EXERCISE DIRECTIONS:
Report how many lines in the records below hold the word "Projections". Add nothing to the number.

:: INFORMATION SUPPLIED ::

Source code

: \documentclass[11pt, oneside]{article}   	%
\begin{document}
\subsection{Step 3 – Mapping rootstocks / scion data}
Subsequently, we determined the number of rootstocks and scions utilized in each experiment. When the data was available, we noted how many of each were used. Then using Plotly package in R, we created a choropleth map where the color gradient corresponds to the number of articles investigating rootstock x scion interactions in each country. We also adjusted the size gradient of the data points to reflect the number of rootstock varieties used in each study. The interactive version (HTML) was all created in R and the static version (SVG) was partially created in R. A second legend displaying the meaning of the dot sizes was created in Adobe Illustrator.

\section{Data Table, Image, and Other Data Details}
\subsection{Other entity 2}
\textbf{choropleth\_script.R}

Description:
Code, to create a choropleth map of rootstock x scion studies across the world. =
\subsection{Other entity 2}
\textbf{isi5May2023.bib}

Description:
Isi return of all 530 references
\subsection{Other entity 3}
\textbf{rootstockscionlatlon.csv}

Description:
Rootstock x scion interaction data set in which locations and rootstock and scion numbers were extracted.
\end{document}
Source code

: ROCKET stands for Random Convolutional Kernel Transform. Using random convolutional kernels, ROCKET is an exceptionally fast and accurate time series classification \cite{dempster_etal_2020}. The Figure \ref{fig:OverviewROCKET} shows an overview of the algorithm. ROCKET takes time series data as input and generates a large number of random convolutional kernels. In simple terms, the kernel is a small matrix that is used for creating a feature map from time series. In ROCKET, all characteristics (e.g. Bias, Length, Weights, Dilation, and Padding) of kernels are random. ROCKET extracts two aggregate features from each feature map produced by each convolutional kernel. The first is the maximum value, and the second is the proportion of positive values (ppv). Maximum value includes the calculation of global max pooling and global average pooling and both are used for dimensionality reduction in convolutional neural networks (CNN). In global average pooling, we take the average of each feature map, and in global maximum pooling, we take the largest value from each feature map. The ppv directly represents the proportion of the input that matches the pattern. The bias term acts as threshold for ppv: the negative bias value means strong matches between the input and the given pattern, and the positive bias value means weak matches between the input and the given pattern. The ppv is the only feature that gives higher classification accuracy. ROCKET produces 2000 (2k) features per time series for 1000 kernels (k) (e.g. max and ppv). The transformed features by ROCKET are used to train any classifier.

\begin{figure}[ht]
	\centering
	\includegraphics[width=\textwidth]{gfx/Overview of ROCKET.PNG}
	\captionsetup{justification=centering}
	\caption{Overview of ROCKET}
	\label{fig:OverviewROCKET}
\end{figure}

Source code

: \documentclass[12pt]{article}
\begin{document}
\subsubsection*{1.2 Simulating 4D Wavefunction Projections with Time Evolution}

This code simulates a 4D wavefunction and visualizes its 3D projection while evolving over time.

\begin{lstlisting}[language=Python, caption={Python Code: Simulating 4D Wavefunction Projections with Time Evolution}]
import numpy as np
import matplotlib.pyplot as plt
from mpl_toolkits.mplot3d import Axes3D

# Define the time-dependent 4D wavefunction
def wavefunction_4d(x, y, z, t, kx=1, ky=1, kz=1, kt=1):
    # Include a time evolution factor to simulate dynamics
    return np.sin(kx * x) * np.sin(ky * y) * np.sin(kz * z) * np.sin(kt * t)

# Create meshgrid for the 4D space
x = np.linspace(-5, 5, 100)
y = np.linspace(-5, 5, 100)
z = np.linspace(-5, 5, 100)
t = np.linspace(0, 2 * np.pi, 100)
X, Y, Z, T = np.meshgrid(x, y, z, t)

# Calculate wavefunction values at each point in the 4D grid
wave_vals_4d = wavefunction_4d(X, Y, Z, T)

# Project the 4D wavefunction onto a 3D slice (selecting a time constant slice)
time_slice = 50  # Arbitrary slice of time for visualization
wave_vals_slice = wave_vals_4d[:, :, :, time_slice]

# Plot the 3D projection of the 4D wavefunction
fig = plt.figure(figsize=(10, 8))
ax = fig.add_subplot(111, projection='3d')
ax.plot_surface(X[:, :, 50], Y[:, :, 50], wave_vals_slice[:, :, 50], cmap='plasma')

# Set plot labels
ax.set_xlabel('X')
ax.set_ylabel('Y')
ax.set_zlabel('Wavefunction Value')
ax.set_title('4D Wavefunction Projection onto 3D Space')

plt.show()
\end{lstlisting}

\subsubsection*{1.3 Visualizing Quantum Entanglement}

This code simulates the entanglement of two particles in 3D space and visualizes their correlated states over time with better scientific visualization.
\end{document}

:::

ANSWER BOX:
2